November 2025. My essay “Pop Goes the Storyworld: Popular Songs for Teaching Narrative Theory” is now as part of the collection The Crossroads of Music and Literature: New Essays on the Muse of Song, edited by Kelly Baron and Andrew DuBois.

May 2025. The book I’ve co-edited with Rachael Cayley and Fiona Coll, Writing Together: Building Social Writign Opportunities for Graduate Students, was published with the University of Michigan Press in January! The book gather accounts of graduate writing support offerings across North America that make sociality a central pedagogical and professional-development focus. The book as a whole argues for a greater recognition of scholarly writing as a social practice, moving away from the dominant productivity-centred view of writing together.
The book was recently the topic of discussion on the Tea for Teaching podcast (listen here) and is also discussed on the News page of the School of Graduate Studies website at the University of Toronto.

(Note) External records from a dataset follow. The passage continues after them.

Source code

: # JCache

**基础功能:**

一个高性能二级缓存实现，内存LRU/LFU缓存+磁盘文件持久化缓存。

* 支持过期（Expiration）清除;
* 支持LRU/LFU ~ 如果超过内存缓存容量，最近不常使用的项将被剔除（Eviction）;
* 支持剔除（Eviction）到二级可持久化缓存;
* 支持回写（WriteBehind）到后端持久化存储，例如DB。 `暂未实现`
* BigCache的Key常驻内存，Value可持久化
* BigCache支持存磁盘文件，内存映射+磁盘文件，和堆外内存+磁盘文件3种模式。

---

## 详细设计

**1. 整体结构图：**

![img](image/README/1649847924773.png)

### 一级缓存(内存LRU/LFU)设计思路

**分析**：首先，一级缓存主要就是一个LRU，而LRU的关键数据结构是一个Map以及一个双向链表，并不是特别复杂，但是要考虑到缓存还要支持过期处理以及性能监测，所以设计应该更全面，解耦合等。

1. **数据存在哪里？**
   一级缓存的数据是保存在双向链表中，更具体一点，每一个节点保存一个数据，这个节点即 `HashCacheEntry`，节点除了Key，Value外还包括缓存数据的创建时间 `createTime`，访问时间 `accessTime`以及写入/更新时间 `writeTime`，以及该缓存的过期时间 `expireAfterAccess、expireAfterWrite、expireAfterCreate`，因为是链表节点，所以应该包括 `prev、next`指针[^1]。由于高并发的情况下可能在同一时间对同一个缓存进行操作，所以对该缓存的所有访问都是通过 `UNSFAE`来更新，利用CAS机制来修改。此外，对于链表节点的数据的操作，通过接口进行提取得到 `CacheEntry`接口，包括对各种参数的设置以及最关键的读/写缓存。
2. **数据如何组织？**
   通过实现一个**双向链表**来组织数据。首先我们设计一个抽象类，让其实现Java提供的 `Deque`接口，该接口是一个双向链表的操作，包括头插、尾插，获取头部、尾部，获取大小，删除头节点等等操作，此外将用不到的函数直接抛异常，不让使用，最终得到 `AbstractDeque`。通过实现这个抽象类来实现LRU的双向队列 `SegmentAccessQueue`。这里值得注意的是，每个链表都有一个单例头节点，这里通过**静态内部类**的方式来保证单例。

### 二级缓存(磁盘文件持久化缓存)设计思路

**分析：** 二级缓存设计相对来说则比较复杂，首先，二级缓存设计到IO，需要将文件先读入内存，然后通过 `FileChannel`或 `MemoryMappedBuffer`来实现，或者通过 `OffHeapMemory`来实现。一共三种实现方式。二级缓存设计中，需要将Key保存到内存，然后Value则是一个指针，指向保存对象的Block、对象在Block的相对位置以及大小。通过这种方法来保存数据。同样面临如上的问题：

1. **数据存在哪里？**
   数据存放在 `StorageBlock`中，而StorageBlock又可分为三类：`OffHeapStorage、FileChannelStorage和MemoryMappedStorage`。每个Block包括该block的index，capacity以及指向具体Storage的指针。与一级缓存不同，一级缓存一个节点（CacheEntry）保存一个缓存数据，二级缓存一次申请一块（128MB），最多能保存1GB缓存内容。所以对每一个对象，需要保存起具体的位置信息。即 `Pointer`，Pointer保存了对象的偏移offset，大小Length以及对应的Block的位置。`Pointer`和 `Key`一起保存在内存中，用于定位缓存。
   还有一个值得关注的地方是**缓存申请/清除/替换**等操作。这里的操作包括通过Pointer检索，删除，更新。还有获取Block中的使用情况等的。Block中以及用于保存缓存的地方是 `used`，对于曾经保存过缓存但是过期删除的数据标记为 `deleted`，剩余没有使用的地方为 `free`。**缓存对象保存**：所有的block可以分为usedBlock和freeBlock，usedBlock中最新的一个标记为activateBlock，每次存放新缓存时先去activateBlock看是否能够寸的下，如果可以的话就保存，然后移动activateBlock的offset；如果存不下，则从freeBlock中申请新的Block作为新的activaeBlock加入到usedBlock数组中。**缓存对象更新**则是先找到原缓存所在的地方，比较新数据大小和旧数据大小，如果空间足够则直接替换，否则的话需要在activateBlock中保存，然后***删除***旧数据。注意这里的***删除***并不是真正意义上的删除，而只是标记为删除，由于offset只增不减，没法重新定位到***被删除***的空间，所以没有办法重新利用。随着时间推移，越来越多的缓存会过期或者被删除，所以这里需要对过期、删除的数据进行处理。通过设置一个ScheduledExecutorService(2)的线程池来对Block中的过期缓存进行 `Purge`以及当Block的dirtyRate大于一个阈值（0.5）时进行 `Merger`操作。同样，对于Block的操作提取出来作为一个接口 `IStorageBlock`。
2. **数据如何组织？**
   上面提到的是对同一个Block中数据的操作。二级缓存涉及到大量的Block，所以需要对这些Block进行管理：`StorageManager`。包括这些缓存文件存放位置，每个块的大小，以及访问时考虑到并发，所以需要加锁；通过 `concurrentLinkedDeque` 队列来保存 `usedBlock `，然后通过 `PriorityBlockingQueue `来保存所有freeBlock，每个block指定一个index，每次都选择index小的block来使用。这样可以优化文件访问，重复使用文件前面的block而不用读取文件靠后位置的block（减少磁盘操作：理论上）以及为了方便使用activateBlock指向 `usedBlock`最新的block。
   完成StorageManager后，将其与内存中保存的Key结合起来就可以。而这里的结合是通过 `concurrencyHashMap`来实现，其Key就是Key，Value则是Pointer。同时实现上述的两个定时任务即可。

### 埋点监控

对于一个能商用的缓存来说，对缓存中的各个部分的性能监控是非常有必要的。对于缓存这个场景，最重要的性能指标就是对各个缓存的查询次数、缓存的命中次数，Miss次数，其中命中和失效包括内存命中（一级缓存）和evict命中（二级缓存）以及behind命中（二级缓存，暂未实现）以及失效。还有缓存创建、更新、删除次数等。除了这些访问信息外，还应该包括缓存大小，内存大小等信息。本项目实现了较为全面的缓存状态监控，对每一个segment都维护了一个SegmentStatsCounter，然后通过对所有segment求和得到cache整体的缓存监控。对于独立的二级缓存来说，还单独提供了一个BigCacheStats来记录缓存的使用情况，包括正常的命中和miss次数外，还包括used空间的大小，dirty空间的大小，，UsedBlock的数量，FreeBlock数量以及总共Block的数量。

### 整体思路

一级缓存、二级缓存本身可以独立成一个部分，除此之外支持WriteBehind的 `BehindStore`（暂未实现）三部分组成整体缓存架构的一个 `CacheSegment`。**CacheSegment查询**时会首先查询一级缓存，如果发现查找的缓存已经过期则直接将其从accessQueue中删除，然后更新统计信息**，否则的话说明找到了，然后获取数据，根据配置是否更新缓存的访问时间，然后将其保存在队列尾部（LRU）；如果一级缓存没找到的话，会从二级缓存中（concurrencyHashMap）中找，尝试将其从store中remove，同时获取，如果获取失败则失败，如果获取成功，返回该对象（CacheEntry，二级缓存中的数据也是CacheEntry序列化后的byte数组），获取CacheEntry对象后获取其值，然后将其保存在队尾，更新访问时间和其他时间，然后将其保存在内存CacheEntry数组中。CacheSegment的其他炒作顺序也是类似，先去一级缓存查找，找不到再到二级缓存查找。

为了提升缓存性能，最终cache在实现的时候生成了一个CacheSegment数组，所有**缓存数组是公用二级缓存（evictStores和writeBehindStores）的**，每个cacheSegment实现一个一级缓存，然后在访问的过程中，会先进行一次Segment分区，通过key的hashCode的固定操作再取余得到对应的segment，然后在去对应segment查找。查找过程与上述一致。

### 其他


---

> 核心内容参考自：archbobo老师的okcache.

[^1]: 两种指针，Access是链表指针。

Fall 2023. My latest article, “Science Storytelling beyond the Dramatic Arc: Narrativity and Little Red Schoolhouse Principles in Science Communication,” is now out in JAEPL: Journal of the Assembly for Expanded Perspectives on Learning. This represents the first publication in Part II of my SSHRC-funded project, which focuses on pedagogy and practical ways for scientists to use elements of narrative theory in their technical writing.
Summer 2023. My latest article, “Comparative Literature and Science, in the Abyss (Meta)Fiction and Benthic Biology in Woolf, Gide, Huxley, and Brossard,” has just been published in CompLit: Journal of European Literature, Arts, and Society. It includes research going back as far as my PhD course work in 2009, as well as a conference paper I presented at the Modernist Studies Association convention in 2012. The research cycle can be long: keep all your drafts and notes!
Spring 2023. I’m pleased to announce the publication of the newly published special issue of JNT: Journal of Narrative Theory, entitled “Narratologies of Science.” Guest edited by me, and featuring essays by Marco Caracciolo, Daniella Gáti, Pascale Manning, Eric Morel, Toon Staes and Rhona Trauvitch, it is the first part of a larger project on the ways in which the sciences provide generative challenges and case studies for narratology. You can find it here: https://muse.jhu.edu/issue/49136.
A “featured author” interview related to the special issue can be read here.
Summer 2022. The first publication from my new SSHRC-funded project on science and narratology, is now out in Partial Answers: Journal of Literature and History of Ideas. Entitled “Limits of Narrative Science: Unnarratability and Neonarrative in Evolutionary Biology,” it is part of a special issue on “The Limits of Narrative,” edited by Samuli Björninen and Merja Polvinen. It features close readings of several diagrams depicting arms-race coevolutionary dynamics between pollinators and the flowers they visit.
2021. An abridged version of my book’s chapter on Joyce, “A Portrait of the Artist as a ‘Biologist in Words’: Language, Epiphany and Atavistic Bildung,” appears in the newly-published Norton Critical Edition of A Portrait of the Artist as a Young Man, 2nd ed., edited by John Paul Riquelme.

2021. My chapter “Beyond the Search Image: Reading as (Re)search” is now out in the book Modernism, Theory, and Responsible Reading: A Critical Conversation, edited and introduced by Stephen Ross, with an Afterword by Paul St. Amour.